Drawing on three decades of experience since the 1990s, Sattar emphasised that Bangladesh's most inclusive growth periods came from integration with global markets. "If you want job creation, we have to continue industrialising with the global market in our region," he said.
He argued forcefully that Bangladesh must continue industrialising with global markets, warning that rising protectionism is undermining job creation.
"We have one of the most restrictive trade regimes in the world," he said.
He called for an open trade regime and stronger integration between rural and urban economies, an area where China and Vietnam have shown the way. Sattar concluded by commending the report's analytical strength but urged the inclusion of a sharper policy lens: "Growth will not be inclusive or job-creating unless our policies are more open than they are today."
'Poverty trends need deeper explanation, not just data'
Mustafizur Rahman, distinguished Fellow at CPD, said the World Bank's report offers a strong analytical foundation but leaves critical poverty-related questions unanswered.
He welcomed its detailed mapping of structural drivers yet noted that the Household Income and Expenditure Survey 2022 was surprisingly silent on Covid-19, despite the pandemic's major economic shock.
Surveys by South Asian Network on Economic Modelling (SANEM), BRAC Institute of Governance and Development (BIGD), PPRC and CPD had clearly shown a sharp though temporary rise in poverty during 2020-21, he reminded.
Mustafizur said any serious poverty assessment must account for the combined impacts of Covid, the Russia-Ukraine war, and three years of persistent inflation, which reshaped household welfare nationwide.
While agreeing that growth alone cannot reduce poverty, he argued that Bangladesh must confront the institutional and political-economic constraints behind slowing job creation and weakening inclusiveness. "These questions are critical," he said, urging deeper debate to ensure effective policy reform.
'Poverty assessment must address structural barriers'
Moderating the report launching event, Selim Raihan, executive director of SANEM, said that while the report presents a strong analysis of poverty drivers and structural vulnerabilities, it leaves several critical gaps.

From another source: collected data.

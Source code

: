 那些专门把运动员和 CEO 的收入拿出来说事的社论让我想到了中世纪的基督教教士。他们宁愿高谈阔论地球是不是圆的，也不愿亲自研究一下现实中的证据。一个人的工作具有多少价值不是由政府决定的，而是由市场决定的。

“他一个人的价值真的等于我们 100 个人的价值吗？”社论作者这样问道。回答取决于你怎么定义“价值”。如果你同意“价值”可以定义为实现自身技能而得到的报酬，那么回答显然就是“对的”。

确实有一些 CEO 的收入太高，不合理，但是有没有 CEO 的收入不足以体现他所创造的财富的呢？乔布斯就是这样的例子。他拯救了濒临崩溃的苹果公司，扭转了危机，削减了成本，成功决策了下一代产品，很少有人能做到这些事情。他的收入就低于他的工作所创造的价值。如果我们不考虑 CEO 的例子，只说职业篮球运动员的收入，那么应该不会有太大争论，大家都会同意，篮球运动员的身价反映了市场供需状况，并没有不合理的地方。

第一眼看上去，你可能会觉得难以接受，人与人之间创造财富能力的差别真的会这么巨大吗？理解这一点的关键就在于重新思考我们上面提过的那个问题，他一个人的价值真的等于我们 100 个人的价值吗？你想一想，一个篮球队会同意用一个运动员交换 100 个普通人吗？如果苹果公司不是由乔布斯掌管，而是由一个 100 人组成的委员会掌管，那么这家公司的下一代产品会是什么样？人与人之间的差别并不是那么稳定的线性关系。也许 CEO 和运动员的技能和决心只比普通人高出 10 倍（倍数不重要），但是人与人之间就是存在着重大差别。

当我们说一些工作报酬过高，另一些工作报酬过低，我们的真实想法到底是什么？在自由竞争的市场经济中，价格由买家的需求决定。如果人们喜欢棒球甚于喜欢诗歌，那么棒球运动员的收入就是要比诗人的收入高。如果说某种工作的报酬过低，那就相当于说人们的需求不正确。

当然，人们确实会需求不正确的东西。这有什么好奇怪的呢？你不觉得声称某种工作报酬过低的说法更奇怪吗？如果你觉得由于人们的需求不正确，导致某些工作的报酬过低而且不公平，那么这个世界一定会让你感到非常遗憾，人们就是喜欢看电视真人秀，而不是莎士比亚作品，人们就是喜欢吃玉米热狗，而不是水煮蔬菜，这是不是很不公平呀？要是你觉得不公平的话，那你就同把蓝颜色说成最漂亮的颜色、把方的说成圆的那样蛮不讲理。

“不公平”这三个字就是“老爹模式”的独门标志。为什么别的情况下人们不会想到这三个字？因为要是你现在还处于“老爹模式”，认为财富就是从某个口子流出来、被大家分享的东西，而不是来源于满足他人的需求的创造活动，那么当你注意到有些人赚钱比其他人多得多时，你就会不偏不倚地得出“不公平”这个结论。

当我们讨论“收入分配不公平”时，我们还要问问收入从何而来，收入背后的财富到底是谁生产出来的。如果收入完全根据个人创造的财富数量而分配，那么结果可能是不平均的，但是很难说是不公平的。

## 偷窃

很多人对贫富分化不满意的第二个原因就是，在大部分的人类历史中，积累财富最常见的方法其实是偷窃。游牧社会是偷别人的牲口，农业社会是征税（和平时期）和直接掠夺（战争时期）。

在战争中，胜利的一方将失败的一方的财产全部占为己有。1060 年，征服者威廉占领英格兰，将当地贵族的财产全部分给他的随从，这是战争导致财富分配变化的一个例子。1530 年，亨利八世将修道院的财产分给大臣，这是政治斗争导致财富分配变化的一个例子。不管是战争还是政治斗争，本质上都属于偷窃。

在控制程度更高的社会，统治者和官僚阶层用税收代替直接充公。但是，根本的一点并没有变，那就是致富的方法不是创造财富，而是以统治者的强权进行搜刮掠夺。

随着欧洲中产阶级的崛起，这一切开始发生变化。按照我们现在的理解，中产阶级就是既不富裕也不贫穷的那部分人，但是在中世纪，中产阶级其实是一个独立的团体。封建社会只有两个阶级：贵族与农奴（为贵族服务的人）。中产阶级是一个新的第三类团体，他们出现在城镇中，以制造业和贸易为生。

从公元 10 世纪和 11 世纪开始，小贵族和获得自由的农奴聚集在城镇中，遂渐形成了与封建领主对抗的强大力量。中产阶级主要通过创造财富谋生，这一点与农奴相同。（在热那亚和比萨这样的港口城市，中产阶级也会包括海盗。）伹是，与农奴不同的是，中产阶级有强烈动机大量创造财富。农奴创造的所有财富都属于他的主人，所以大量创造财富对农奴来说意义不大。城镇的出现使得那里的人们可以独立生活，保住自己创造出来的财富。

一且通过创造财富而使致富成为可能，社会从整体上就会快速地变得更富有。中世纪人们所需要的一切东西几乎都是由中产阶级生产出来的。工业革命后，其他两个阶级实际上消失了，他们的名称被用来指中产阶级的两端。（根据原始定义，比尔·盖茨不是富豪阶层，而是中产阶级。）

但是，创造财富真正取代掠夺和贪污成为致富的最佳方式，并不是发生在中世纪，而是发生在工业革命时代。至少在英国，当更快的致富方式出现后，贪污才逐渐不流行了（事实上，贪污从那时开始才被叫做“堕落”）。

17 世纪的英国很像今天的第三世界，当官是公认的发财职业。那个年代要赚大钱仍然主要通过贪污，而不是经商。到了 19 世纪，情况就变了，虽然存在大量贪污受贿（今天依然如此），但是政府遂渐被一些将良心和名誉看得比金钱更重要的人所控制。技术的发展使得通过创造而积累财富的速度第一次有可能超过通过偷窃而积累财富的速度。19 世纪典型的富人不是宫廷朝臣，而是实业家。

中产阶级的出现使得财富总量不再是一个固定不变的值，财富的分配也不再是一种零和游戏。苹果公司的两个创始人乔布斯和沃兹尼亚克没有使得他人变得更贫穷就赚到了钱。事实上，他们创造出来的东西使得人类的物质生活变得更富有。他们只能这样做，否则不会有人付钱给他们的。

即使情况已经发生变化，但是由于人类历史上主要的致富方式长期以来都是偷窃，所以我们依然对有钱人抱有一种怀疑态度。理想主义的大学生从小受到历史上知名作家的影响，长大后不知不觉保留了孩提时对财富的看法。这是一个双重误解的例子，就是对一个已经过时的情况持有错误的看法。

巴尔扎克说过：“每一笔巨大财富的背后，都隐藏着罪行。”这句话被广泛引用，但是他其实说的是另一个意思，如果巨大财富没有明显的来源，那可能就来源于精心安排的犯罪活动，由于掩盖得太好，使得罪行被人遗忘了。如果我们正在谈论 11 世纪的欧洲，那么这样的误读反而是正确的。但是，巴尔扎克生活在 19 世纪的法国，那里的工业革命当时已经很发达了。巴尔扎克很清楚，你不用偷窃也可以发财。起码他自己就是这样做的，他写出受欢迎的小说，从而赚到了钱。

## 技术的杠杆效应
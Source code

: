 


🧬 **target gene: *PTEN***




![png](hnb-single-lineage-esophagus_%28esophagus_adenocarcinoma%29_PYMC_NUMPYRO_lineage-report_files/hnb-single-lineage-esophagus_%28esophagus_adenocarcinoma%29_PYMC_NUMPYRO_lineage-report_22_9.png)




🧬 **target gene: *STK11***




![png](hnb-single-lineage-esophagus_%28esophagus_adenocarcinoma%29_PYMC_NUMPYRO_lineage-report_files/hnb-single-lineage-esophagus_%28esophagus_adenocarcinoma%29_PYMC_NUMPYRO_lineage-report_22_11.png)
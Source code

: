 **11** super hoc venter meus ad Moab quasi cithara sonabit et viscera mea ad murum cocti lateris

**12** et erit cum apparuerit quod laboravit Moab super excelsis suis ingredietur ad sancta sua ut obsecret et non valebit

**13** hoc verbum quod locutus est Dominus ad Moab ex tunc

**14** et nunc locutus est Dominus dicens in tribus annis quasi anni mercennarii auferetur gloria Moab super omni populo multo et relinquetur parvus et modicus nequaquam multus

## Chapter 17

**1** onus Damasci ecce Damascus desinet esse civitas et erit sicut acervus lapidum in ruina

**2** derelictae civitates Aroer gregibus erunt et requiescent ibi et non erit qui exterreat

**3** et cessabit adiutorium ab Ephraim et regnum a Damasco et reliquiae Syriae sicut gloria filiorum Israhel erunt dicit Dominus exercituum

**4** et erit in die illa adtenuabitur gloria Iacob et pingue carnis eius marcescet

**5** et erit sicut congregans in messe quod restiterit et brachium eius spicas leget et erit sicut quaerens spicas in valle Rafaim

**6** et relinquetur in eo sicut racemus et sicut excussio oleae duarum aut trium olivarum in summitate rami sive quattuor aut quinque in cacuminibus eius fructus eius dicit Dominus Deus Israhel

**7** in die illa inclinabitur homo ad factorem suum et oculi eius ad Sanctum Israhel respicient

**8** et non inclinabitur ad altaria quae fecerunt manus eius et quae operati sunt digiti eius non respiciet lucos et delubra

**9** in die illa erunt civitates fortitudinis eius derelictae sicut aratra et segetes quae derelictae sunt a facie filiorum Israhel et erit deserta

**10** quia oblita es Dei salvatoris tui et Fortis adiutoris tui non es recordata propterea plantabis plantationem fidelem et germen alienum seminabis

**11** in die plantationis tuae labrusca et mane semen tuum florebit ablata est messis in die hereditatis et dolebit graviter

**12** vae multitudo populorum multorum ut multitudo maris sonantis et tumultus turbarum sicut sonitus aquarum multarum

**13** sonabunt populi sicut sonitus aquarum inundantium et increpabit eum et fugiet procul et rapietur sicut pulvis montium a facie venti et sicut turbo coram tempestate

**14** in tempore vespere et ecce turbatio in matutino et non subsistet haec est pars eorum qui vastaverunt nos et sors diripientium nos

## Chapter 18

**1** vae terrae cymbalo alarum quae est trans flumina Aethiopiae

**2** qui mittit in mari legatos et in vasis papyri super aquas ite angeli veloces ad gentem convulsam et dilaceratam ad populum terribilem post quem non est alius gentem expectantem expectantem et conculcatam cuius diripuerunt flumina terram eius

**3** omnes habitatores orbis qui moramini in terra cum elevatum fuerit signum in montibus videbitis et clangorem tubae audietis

His foremost concern was the absence of Covid-19 impacts in the 2022 BBS survey, which, he noted, portrayed poverty trends "as if there was no pandemic in the world." This omission stands in contrast to rapid surveys by SANEM, BIGD, PPRC, CPD and others that documented a clear spike in poverty during 2020-21.
Selim Raihan added that other major shocks, such as the Russia-Ukraine war, prolonged price volatility, and three years of high inflation, must be integrated into any meaningful poverty narrative.
While endorsing the report's message that growth alone cannot reduce poverty, he stressed that Bangladesh must confront the institutional and political-economic constraints behind slowing poverty reduction and stagnant job creation. Without addressing these deeper issues, he warned, policy responses will remain incomplete.